I have a Postgres table foobar with the following schema:

id: integer
group: integer
foo: integer
bar: integer
timestamp: integer

I keep track of updates to various groups, and those updates mutate the foo and bar properties. Every time I receive an update, I store the timestamp.

Here’s an example value I could have in the databse:

+------+---------+-------+-------+-------------+
| "id" | "group" | "foo" | "bar" | "timestamp" |
+------+---------+-------+-------+-------------+
| 1    | 1       | 10    | 20    | 1           |
| 2    | 1       | 11    | 19    | 2           |
| 3    | 1       | 10    | 20    | 3           |
| 4    | 1       | 10    | 20    | 4           |
+------+---------+-------+-------+-------------+

Oftentimes, the updates I receive are identical. A particularly critical piece of information I’m trying to extract is when I first received the combination of values that is current — but not for the first time ever, but rather the first update after which there haven’t been any changes.

A naïve approach would be the following query:

SELECT DISTINCT ON ("group", foo, bar) *
FROM foobar
ORDER BY "group", foo, bar, timestamp DESC;

However, that query would return the last row, which has the latest timestamp. If I switch timestamp to ASC, I would get the very first row, because I have seen the exact foo/bar value combination prior to the update at timestamp 2.

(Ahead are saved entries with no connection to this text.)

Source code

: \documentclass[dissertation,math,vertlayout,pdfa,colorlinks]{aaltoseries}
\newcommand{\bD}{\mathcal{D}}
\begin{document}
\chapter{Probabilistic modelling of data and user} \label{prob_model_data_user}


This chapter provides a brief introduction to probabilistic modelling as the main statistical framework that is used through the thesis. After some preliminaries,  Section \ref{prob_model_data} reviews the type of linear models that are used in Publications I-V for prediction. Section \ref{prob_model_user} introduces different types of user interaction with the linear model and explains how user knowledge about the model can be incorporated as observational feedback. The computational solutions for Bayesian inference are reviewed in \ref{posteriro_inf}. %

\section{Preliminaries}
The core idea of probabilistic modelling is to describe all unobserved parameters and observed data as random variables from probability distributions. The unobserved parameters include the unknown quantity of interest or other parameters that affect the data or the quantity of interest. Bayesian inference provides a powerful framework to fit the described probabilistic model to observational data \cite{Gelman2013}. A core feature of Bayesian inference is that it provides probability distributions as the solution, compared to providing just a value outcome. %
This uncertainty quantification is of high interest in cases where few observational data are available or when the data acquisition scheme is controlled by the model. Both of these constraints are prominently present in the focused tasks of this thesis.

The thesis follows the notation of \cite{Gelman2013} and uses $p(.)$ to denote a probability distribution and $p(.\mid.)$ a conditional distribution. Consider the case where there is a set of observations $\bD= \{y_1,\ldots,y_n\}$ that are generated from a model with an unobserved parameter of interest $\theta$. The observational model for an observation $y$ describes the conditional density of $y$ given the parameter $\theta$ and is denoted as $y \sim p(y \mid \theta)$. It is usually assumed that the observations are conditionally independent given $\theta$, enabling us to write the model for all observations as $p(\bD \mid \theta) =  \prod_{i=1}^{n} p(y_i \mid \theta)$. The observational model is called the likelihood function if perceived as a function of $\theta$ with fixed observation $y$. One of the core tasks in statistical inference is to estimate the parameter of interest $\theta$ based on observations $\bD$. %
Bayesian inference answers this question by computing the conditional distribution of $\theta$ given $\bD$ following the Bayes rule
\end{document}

The intuitive thing would have been to simply move the timestamp DESC sort command prior to foo, but Postgres does not allow that. Something like MySQL’s HAVING operation could also have come in handy, but Postgres unfortunately doesn’t support that.

An incredibly inefficient approach I could take is programmatically iterate through each group, get the latest row, and then fetch all rows in descending timestamp order and stop as soon as I observe a change, but it seems that letting a database do this sort of operation would be wiser.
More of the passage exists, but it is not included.